PROBLEM TO SOLVE:
In the entries that follow, the line with "مجلد على خادمك:**" opens the range and the line with "### الخطوة 3: دمج الكود" closes it; repeat that range exactly, both lines included.

Entries taken from a collection
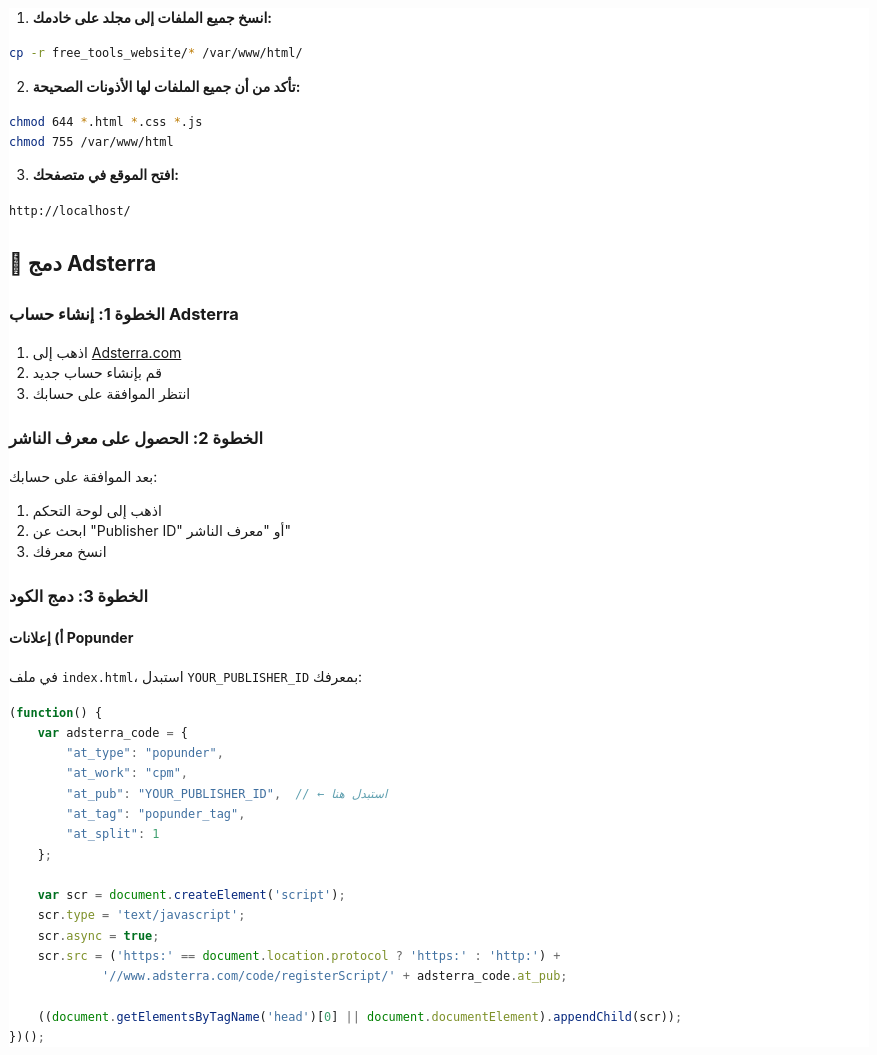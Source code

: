 1. **انسخ جميع الملفات إلى مجلد على خادمك:**
```bash
cp -r free_tools_website/* /var/www/html/
```

2. **تأكد من أن جميع الملفات لها الأذونات الصحيحة:**
```bash
chmod 644 *.html *.css *.js
chmod 755 /var/www/html
```

3. **افتح الموقع في متصفحك:**
```
http://localhost/
```

## 🎯 دمج Adsterra

### الخطوة 1: إنشاء حساب Adsterra

1. اذهب إلى [Adsterra.com](https://www.adsterra.com)
2. قم بإنشاء حساب جديد
3. انتظر الموافقة على حسابك

### الخطوة 2: الحصول على معرف الناشر

بعد الموافقة على حسابك:
1. اذهب إلى لوحة التحكم
2. ابحث عن "Publisher ID" أو "معرف الناشر"
3. انسخ معرفك

### الخطوة 3: دمج الكود

#### أ) إعلانات Popunder

في ملف `index.html`، استبدل `YOUR_PUBLISHER_ID` بمعرفك:

```javascript
(function() {
    var adsterra_code = {
        "at_type": "popunder",
        "at_work": "cpm",
        "at_pub": "YOUR_PUBLISHER_ID",  // ← استبدل هنا
        "at_tag": "popunder_tag",
        "at_split": 1
    };
    
    var scr = document.createElement('script');
    scr.type = 'text/javascript';
    scr.async = true;
    scr.src = ('https:' == document.location.protocol ? 'https:' : 'http:') + 
             '//www.adsterra.com/code/registerScript/' + adsterra_code.at_pub;
    
    ((document.getElementsByTagName('head')[0] || document.documentElement).appendChild(scr));
})();
```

OUTPUT OF THE TASK:
: 1. **انسخ جميع الملفات إلى مجلد على خادمك:**
```bash
cp -r free_tools_website/* /var/www/html/
```

2. **تأكد من أن جميع الملفات لها الأذونات الصحيحة:**
```bash
chmod 644 *.html *.css *.js
chmod 755 /var/www/html
```

3. **افتح الموقع في متصفحك:**
```
http://localhost/
```

## 🎯 دمج Adsterra

### الخطوة 1: إنشاء حساب Adsterra

1. اذهب إلى [Adsterra.com](https://www.adsterra.com)
2. قم بإنشاء حساب جديد
3. انتظر الموافقة على حسابك

### الخطوة 2: الحصول على معرف الناشر

بعد الموافقة على حسابك:
1. اذهب إلى لوحة التحكم
2. ابحث عن "Publisher ID" أو "معرف الناشر"
3. انسخ معرفك

### الخطوة 3: دمج الكود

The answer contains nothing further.